DAILY COMMODITY FUTURES INDEX

Imports


In [1]:
import pandas            as pd
import matplotlib.pyplot as plt
import seaborn           as sbn
import numpy             as np

from warnings                      import filterwarnings
from helpers                       import HarModel, HarchModel
from itertools                     import product
from pandas.tools.plotting         import autocorrelation_plot
from scipy.stats                   import expon, laplace, t
from arch.univariate               import HARX, HARCH, GARCH, EGARCH, StudentsT, SkewStudent
from statsmodels.graphics.tsaplots import plot_pacf

Notebook Settings


In [2]:
filterwarnings('ignore')
%matplotlib notebook
sbn.set_style('whitegrid')

Read and Fix Data


In [3]:
dat_file = './data/CommodityIndices.xlsx'
skiprows = (2, 3, 4, 5)
raw_data = pd.read_excel(dat_file, skiprows=skiprows, index_col=0, parse_cols='B:AE')

raw_data.columns = [column[4:-2].rstrip() for column in raw_data.columns]
raw_data.iloc[0] = 100.0

Single Index Analysis

Pick any one by name


In [4]:
raw_data.columns.values.tolist()


Out[4]:
['Commodity',
 'Energy',
 'Precious Metals',
 'Industrial Metals',
 'Agriculture',
 'Livestock',
 'WTI Crude Oil',
 'Brent Crude',
 'Heat Oil',
 'Unleaded Gas',
 'Natural Gas',
 'Aluminum',
 'Copper',
 'Nickel',
 'Zinc',
 'Gold',
 'Silver',
 'Wheat',
 'Kansas Wheat',
 'Corn',
 'Soybeans',
 'Soybean Oil',
 'Soybean Meal',
 'Cotton',
 'Sugar',
 'Coffee',
 'Cocoa',
 'Live Cattle',
 'Lean Hogs']

In [5]:
name = 'Lean Hogs' # Name of index as string

data = raw_data[name]

fig, ax = plt.subplots(num=name+' Over the Aeons')
data.plot(ax=ax, label=name)

ax.legend(loc='best', frameon=True, fancybox=True, framealpha=0.8)
ax.set_xlabel('Time')
ax.set_ylabel('Relative index')

fig.tight_layout()


We don't want to do any smoothing or averaging to find a trend in the data because we know little of how to extrapolate such a trend to the future.

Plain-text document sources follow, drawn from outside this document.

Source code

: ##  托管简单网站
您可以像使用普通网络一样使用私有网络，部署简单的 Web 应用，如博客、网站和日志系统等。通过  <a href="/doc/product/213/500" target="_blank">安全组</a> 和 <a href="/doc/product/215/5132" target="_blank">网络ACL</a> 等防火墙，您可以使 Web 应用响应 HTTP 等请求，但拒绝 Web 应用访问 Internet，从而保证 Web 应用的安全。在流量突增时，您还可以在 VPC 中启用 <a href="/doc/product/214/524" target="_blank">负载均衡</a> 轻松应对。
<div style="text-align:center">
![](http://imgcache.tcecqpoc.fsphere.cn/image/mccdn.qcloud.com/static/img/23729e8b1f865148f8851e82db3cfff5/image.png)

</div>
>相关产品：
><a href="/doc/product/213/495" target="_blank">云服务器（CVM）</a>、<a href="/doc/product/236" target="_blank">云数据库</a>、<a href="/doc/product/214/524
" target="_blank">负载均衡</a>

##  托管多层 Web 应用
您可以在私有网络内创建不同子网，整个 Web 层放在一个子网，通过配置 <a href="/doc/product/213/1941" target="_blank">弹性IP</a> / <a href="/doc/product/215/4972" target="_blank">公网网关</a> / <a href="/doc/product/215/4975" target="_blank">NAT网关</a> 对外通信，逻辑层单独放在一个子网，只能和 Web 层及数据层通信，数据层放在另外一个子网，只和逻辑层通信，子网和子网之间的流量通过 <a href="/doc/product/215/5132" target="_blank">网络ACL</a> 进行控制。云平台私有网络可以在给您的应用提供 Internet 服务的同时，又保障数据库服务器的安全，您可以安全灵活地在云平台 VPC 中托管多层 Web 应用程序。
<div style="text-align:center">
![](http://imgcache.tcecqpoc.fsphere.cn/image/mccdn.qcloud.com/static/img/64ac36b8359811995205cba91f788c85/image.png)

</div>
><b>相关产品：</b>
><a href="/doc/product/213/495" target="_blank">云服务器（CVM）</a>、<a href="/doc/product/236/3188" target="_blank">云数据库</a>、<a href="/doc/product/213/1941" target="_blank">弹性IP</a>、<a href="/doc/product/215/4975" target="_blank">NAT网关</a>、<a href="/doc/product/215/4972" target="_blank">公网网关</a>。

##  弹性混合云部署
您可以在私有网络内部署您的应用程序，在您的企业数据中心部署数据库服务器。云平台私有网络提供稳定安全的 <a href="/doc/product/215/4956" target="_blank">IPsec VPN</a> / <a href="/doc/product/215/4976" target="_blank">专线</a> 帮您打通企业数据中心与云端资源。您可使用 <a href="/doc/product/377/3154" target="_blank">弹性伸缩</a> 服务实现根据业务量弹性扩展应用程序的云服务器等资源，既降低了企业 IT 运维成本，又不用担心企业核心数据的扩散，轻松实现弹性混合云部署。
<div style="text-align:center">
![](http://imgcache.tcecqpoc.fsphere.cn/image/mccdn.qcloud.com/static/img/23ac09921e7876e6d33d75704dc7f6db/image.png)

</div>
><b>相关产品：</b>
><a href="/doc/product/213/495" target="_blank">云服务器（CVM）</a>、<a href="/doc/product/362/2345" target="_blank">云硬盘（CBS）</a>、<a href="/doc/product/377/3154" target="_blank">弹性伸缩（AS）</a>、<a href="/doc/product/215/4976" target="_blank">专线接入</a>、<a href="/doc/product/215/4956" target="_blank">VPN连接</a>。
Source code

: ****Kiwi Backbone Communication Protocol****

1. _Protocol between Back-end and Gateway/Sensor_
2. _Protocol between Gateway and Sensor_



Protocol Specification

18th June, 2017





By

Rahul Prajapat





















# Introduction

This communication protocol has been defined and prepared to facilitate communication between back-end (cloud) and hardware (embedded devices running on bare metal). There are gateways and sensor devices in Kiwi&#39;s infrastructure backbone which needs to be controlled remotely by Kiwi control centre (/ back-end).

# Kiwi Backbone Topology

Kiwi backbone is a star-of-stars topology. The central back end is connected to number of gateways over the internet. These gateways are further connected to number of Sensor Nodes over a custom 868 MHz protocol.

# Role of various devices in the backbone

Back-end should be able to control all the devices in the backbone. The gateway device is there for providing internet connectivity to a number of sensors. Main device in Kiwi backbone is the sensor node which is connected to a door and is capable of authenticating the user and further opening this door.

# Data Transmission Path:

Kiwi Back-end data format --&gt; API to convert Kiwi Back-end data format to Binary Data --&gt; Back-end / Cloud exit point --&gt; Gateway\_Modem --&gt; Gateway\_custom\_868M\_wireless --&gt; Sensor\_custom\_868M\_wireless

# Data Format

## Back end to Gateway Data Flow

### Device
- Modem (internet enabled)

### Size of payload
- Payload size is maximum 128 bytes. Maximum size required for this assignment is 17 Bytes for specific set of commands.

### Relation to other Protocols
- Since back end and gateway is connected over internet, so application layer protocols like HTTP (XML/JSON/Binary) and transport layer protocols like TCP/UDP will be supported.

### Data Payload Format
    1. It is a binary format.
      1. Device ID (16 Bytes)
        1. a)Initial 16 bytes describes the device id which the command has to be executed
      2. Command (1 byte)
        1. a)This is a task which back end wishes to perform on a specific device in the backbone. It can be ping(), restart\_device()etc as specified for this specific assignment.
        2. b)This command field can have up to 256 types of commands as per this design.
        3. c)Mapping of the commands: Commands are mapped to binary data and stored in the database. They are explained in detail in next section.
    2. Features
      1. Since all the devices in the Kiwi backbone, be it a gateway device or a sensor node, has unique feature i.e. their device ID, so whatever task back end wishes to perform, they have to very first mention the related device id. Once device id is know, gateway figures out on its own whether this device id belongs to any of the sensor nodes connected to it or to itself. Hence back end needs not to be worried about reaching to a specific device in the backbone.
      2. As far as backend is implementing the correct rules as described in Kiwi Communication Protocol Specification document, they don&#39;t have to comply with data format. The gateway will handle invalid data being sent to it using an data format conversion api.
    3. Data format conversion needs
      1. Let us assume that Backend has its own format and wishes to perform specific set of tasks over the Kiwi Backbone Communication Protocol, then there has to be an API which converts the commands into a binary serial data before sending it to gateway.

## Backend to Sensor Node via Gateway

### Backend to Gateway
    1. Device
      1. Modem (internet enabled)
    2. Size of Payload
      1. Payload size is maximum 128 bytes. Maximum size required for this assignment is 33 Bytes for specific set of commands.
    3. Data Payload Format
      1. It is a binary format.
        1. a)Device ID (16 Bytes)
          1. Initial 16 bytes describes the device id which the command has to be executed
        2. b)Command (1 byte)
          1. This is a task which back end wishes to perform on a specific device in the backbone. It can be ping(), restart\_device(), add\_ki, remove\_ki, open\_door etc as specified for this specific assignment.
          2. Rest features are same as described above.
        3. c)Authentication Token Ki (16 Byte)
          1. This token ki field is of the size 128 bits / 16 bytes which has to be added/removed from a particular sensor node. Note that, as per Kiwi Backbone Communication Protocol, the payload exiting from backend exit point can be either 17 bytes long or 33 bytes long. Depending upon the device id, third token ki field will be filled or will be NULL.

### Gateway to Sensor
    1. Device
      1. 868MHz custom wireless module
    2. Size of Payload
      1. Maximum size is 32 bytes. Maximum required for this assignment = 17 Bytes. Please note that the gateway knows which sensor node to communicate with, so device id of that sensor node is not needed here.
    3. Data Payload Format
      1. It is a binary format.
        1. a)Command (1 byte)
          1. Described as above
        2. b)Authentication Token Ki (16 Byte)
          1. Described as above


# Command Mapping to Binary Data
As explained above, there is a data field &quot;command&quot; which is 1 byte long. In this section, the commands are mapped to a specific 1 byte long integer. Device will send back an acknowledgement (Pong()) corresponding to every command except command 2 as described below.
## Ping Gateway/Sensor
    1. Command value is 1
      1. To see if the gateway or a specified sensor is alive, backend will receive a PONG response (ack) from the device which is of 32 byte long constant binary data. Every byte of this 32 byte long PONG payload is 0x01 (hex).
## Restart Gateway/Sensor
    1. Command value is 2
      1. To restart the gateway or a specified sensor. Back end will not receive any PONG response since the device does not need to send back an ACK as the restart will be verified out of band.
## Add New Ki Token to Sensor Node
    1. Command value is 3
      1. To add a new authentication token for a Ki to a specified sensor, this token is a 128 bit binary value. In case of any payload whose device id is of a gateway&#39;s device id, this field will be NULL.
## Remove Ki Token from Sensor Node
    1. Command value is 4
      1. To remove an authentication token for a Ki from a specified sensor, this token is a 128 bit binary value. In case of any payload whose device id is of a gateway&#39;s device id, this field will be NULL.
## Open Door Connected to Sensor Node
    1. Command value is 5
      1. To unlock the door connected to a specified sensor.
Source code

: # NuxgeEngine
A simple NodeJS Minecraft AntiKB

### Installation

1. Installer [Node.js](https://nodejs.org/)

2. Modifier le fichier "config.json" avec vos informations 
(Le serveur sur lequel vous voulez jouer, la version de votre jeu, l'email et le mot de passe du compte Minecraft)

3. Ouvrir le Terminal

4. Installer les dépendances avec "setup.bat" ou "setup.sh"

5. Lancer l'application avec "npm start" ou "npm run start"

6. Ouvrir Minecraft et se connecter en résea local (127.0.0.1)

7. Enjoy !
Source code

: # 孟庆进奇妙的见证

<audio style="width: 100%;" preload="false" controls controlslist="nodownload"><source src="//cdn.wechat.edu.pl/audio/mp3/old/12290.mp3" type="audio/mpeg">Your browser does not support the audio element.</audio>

Let's look at daily returns instead

Note: Log-returns would show pretty much the same picture but simple differences put a trend on the volatility.


In [6]:
winsize = 30  # Window size (in business days) to average over
max_lag = 300 # Maximum lag to consider in (partial) autocorrelation

returns = 100 * data.pct_change(1).dropna()
rtnswin = returns.rolling(winsize, center=True) # or .ewm(com=winsize)
rtnmean = rtnswin.mean()
rtn_std = rtnswin.std()

fig = plt.figure(num='Returns on '+name+' and their (Partial) Autocorrelation', figsize=(9.7, 10))
return_ax = fig.add_subplot(311)
aucorr_ax = fig.add_subplot(312)
pacorr_ax = fig.add_subplot(313)

returns.plot(color='#4c72b0', style=['_'], marker='o', alpha=0.1, ax=return_ax)
rtnmean.plot(color='#4c72b0', ax=return_ax)
(rtnmean + rtn_std).plot(color='#c44e52', linewidth=1.0, ax=return_ax)
(rtnmean - rtn_std).plot(color='#c44e52', linewidth=1.0, ax=return_ax)
return_ax.set_xlabel('Time')
return_ax.set_ylabel('Daily returns')

autocorrelation_plot(returns, linewidth=1.0, ax=aucorr_ax)
aucorr_ax.set_xlim(left=0, right=max_lag)

plot_pacf(returns, lags=max_lag, alpha=0.01, ax=pacorr_ax, linewidth=0.5)
pacorr_ax.set_ylim(aucorr_ax.get_ylim())
pacorr_ax.set_xlim(aucorr_ax.get_xlim())
pacorr_ax.set_title('')
pacorr_ax.set_xlabel('Lag')
pacorr_ax.set_ylabel('Partial autocorrelation')

fig.tight_layout()


We note that:

  1. The mean is fairly stable.
  2. The variance is clearly not.
  3. The (partial) autocorrelation of the returns is not particularly pronounced.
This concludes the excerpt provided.